=== Task material ===

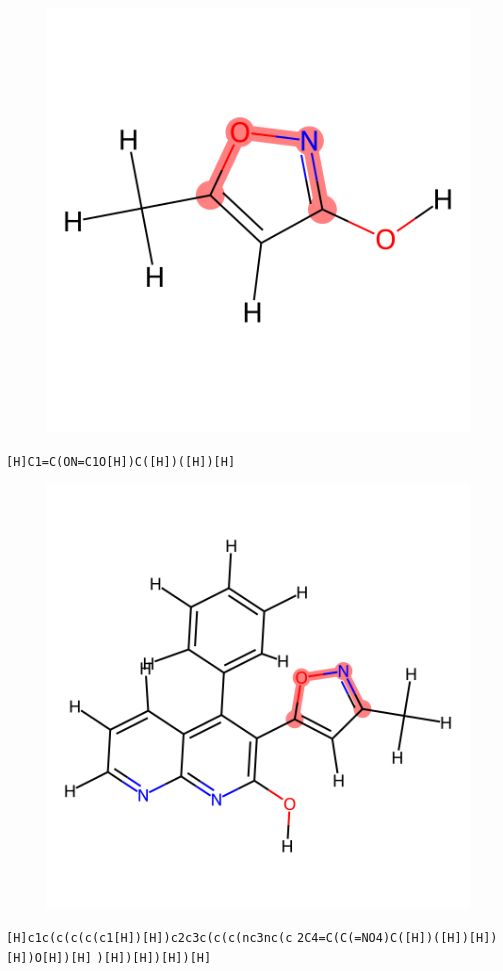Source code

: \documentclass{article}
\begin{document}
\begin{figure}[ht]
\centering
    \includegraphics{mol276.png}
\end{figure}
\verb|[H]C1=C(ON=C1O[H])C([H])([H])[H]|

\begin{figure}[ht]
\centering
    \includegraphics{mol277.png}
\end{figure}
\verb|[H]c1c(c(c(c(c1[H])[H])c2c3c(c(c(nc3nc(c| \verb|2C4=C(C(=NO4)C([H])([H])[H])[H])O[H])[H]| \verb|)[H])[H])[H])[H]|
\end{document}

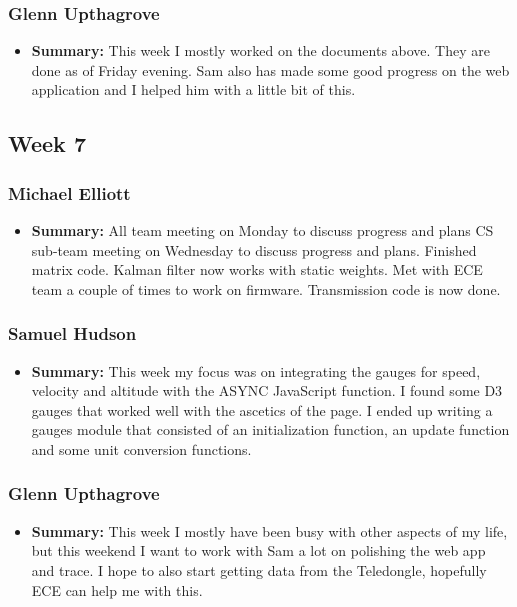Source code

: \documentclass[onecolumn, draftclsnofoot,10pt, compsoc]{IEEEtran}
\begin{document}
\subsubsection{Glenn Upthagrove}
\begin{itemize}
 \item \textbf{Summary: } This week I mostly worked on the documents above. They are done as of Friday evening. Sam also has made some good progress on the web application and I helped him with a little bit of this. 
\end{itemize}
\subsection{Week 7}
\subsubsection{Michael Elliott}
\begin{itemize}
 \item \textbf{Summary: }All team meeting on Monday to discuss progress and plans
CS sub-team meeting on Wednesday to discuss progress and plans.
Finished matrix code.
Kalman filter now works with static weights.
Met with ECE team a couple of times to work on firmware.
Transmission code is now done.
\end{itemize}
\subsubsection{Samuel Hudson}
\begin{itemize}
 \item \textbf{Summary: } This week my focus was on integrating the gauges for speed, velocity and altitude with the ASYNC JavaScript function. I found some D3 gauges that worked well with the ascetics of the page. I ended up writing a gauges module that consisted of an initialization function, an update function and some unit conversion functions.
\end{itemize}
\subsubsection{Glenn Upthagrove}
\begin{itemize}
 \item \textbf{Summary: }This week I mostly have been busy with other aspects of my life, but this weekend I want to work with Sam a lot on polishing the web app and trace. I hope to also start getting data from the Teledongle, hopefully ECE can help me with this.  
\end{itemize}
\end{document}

===
=== Task material ===

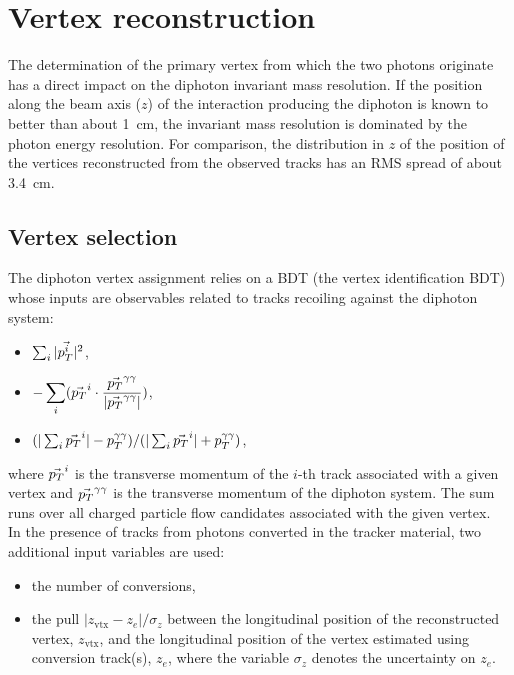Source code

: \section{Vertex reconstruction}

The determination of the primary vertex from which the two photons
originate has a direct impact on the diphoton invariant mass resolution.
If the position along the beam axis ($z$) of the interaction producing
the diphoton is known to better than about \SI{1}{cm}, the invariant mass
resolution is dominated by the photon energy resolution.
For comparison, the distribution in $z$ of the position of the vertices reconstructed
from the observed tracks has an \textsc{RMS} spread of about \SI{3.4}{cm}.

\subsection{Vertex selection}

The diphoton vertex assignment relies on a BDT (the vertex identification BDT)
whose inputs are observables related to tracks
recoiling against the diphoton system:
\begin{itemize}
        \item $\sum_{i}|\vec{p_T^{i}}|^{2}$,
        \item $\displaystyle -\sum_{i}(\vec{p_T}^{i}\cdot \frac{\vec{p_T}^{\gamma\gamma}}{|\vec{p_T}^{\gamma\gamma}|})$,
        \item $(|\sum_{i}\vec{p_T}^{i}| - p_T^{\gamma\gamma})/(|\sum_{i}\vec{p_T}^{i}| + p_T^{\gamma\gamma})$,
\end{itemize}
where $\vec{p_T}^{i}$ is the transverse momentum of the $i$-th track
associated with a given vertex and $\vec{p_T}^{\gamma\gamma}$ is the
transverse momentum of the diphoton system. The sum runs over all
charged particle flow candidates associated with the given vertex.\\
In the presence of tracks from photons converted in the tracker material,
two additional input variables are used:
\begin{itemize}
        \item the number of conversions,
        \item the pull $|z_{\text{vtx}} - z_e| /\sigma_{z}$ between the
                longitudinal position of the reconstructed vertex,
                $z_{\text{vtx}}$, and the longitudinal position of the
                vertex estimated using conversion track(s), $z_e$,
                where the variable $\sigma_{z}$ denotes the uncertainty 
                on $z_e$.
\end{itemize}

===

» Task instructions
All that belongs in your answer is the stretch of entries above from the line with "recoiling against the" through the line with "associated with a", printed exactly.

» Solution to this exercise
recoiling against the diphoton system:
\begin{itemize}
        \item $\sum_{i}|\vec{p_T^{i}}|^{2}$,
        \item $\displaystyle -\sum_{i}(\vec{p_T}^{i}\cdot \frac{\vec{p_T}^{\gamma\gamma}}{|\vec{p_T}^{\gamma\gamma}|})$,
        \item $(|\sum_{i}\vec{p_T}^{i}| - p_T^{\gamma\gamma})/(|\sum_{i}\vec{p_T}^{i}| + p_T^{\gamma\gamma})$,
\end{itemize}
where $\vec{p_T}^{i}$ is the transverse momentum of the $i$-th track
associated with a given vertex and $\vec{p_T}^{\gamma\gamma}$ is the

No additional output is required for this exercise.